From the night my mother moved in I was sitting waist deep in shit, I’d like to leave myself with the delusion that if my mother hadn’t moved in things would be different… but it would only be a delusion. Another lie, or perhaps only an omission. The idea of thing’s playing out differently catches at my imagination every now and then. There’s no truth in these scenarios, not when I think about how that night played out.

“Don’t you look at me like that women, you never explained that your ma’s useless!” He stomped off the last step into the kitchen. That room was our everything, kitchen, lounge, dinning.

“I told you she was bedridden – ”

“Useless!”

He smashed his fist into the table, sending his own dinner flying across the room.

“You’re useless, a fat bowl of jelly that’s what you are, and what good’s a baby to me? None!”

I didn’t bother trying to get a word in as he walked around the table, coming closer to me. I didn’t bother to ague and I didn’t think to move either.

“And how do you expect to feed the little brat because be dammed if I’m spending anything on any of you ever again!”

“It’s a child, your child.”

“You’re having it, not me! I didn’t ask for this, any of this. I didn’t want it and I don’t have to keep it.”

“We will get through this and it’s not as bad as you’re making it sound.” I begun to reason, the response sounded false but not because I didn’t believe in what I was saying. I just couldn’t believe that he needed to hear it.

“It can starve to death for all I care!”

“No – ”

His arm flung out, connected with my cheek and bounced away again. He’d never even hinted at such violence before but somehow, some part of me knew that the move was coming. My hand had dug in tight to the kitchen bench. It was the only thing that stopped me from being flung into the dinning table.

I stood there, shaking all over but I’m not sure if he even noticed.

I also couldn’t tell you how long we stood there, staring at each other, each waiting for the other to make a move.
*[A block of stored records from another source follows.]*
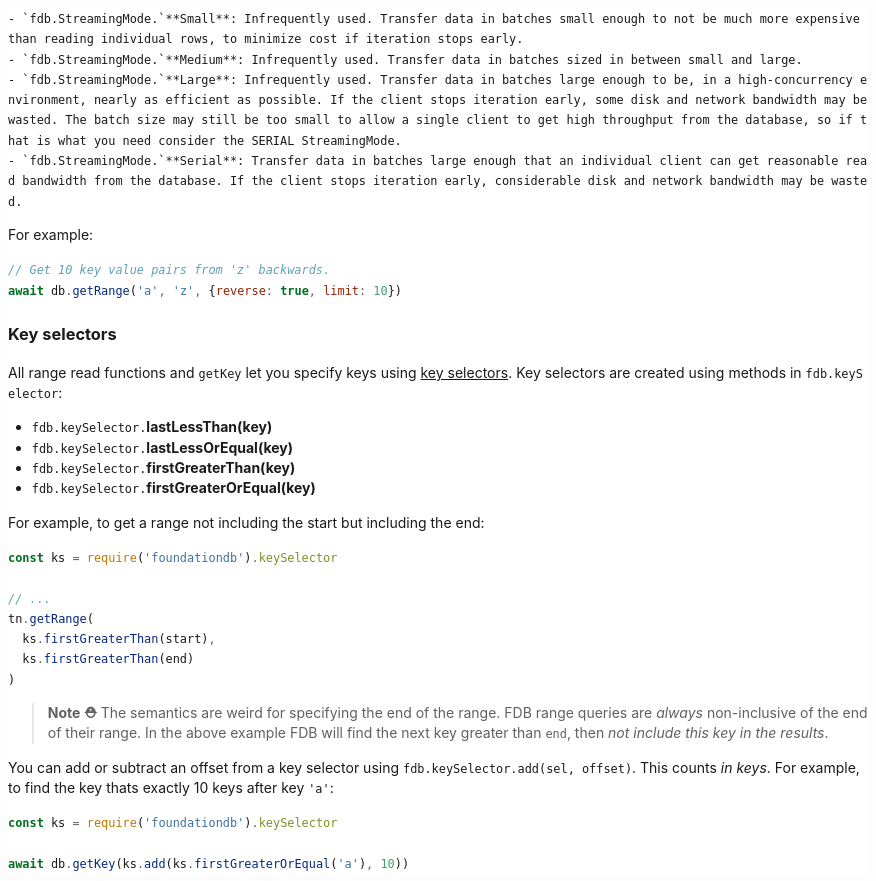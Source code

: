 	- `fdb.StreamingMode.`**Small**: Infrequently used. Transfer data in batches small enough to not be much more expensive than reading individual rows, to minimize cost if iteration stops early.
	- `fdb.StreamingMode.`**Medium**: Infrequently used. Transfer data in batches sized in between small and large.
	- `fdb.StreamingMode.`**Large**: Infrequently used. Transfer data in batches large enough to be, in a high-concurrency environment, nearly as efficient as possible. If the client stops iteration early, some disk and network bandwidth may be wasted. The batch size may still be too small to allow a single client to get high throughput from the database, so if that is what you need consider the SERIAL StreamingMode.
	- `fdb.StreamingMode.`**Serial**: Transfer data in batches large enough that an individual client can get reasonable read bandwidth from the database. If the client stops iteration early, considerable disk and network bandwidth may be wasted.

For example:

```javascript
// Get 10 key value pairs from 'z' backwards.
await db.getRange('a', 'z', {reverse: true, limit: 10})
```


### Key selectors

All range read functions and `getKey` let you specify keys using [key selectors](https://apple.github.io/foundationdb/developer-guide.html#key-selectors). Key selectors are created using methods in `fdb.keySelector`:

- `fdb.keySelector.`**lastLessThan(key)**
- `fdb.keySelector.`**lastLessOrEqual(key)**
- `fdb.keySelector.`**firstGreaterThan(key)**
- `fdb.keySelector.`**firstGreaterOrEqual(key)**

For example, to get a range not including the start but including the end:

```javascript
const ks = require('foundationdb').keySelector

// ...
tn.getRange(
  ks.firstGreaterThan(start),
  ks.firstGreaterThan(end)
)
```

> **Note ⛑** The semantics are weird for specifying the end of the range. FDB range queries are *always* non-inclusive of the end of their range. In the above example FDB will find the next key greater than `end`, then *not include this key in the results*.

You can add or subtract an offset from a key selector using `fdb.keySelector.add(sel, offset)`. This counts *in keys*. For example, to find the key thats exactly 10 keys after key `'a'`:

```javascript
const ks = require('foundationdb').keySelector

await db.getKey(ks.add(ks.firstGreaterOrEqual('a'), 10))
```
Long enough for several scenarios to scream through my mind.

I wouldn’t stay with a man that hit me, of that I was certain.

But I had no money and my only remaining family was bound to the bed in our spare room. Moving her into that room almost cost her her life, moving her out was unthinkable. And what of the child I carried? I had nothing to my name and no skills with which to make money, winter was fast approaching and without a plan the chances of my child surviving were slim. I knew this all too well, my limited healing skills were often called upon by desperate mothers. I would not watch my own child die and I would not leave my mother here unprotected.

Zared caved first. Breaking the silence with a grunt. I’ve never worked out what was going through his head at the time.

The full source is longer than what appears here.